Getting Project Feedback

Getting Project Feedback

The last week of the semester meant the final and work-in-progress screenings for a lot of people. The graduate students had both: final screenings for project one and work-in-progress screenings for project two. With work-in-progress screenings, you are sharing your work for the purpose of getting feedback and critique, and that is always a vulnerable and sometimes difficult experience. But there are ways to make it a little less painful.

Flyer for the final screenings of the practicum films.

For our feedback sessions, the graduate faculty used a four-step process geared towards making sure we, the artists, were comfortable and felt empowered.

The first step, after the screening, was the faculty telling us what stood out to them, what was memorable, what they liked. It really helped in learning what works in a film. A lot of the time when work is getting critiqued, the focus is on what can be fixed, so having a moment to dwell on what’s right is really helpful.

The second step in the process were the artists asking questions to the faculty.

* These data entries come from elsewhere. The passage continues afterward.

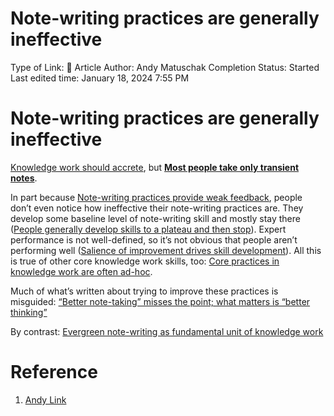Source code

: # Note-writing practices are generally ineffective

Type of Link: 📝 Article
Author: Andy Matuschak
Completion Status: Started
Last edited time: January 18, 2024 7:55 PM

# **Note-writing practices are generally ineffective**

[Knowledge work should accrete](Knowledge%20work%20should%20accrete.md), but [**Most people take only transient notes**](Most%20people%20take%20only%20transient%20notes.md).

In part because [Note-writing practices provide weak feedback](https://notes.andymatuschak.org/zUhd6Hb5dk35PPpnCHvd6bV), people don’t even notice how ineffective their note-writing practices are. They develop some baseline level of note-writing skill and mostly stay there ([People generally develop skills to a plateau and then stop](People%20generally%20develop%20skills%20to%20a%20plateau%20and%20then%20stop.md)). Expert performance is not well-defined, so it’s not obvious that people aren’t performing well ([Salience of improvement drives skill development](Salience%20of%20improvement%20drives%20skill%20development.md)). All this is true of other core knowledge work skills, too: [Core practices in knowledge work are often ad-hoc](https://notes.andymatuschak.org/zPFYKBrsvL88opKh28UYxWv).

Much of what’s written about trying to improve these practices is misguided: [“Better note-taking” misses the point; what matters is “better thinking”](https://notes.andymatuschak.org/zAf4oNSV9qB38ncSvYEZGAb)

By contrast: [Evergreen note-writing as fundamental unit of knowledge work](https://notes.andymatuschak.org/zR6RRbCfY5rFkiimFnaJZKB)

# Reference

1. [Andy Link](https://notes.andymatuschak.org/About_these_notes?stackedNotes=z5E5QawiXCMbtNtupvxeoEX&stackedNotes=zKGjQtsTKgscAoq271ZzKqw&stackedNotes=zTn3g4wTm1hbkNFUvLLjpev&stackedNotes=zR6RRbCfY5rFkiimFnaJZKB&stackedNotes=z4EXkuLjdBrBZe7PVAGXc5a&stackedNotes=zKiPFE1KYieeAJs3cEaCtdf)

Chances are that you know what’s wrong with your project more so than most people, so getting the chance to ask what the faculty think about certain choices you’ve made or about the themes, story elements, and visualization helps you become a better artist.

Next up, the faculty asks you questions about choices you’ve made or things that aren’t quite clear to them. This helps because there will be things you’ll miss in your film or people may be interpreting differently from how you intended. So you get a fresh pair of eyes showing you things you hadn’t noticed.

Finally, the faculty shares their opinions about your work. What’s interesting about this is that they tell you that they have an opinion or suggestion about a certain thing, then ask if you would like to hear it. Then it’s up to the artist to decide whether they want the feedback or not.

Me and a lot of my classmates really appreciated this process because it really felt like it was geared towards helping us make our films better rather than telling us what’s wrong with them. It’s an enriching experience that ultimately leads to us feeling better about our abilities as filmmakers and what motivates us to keep making art.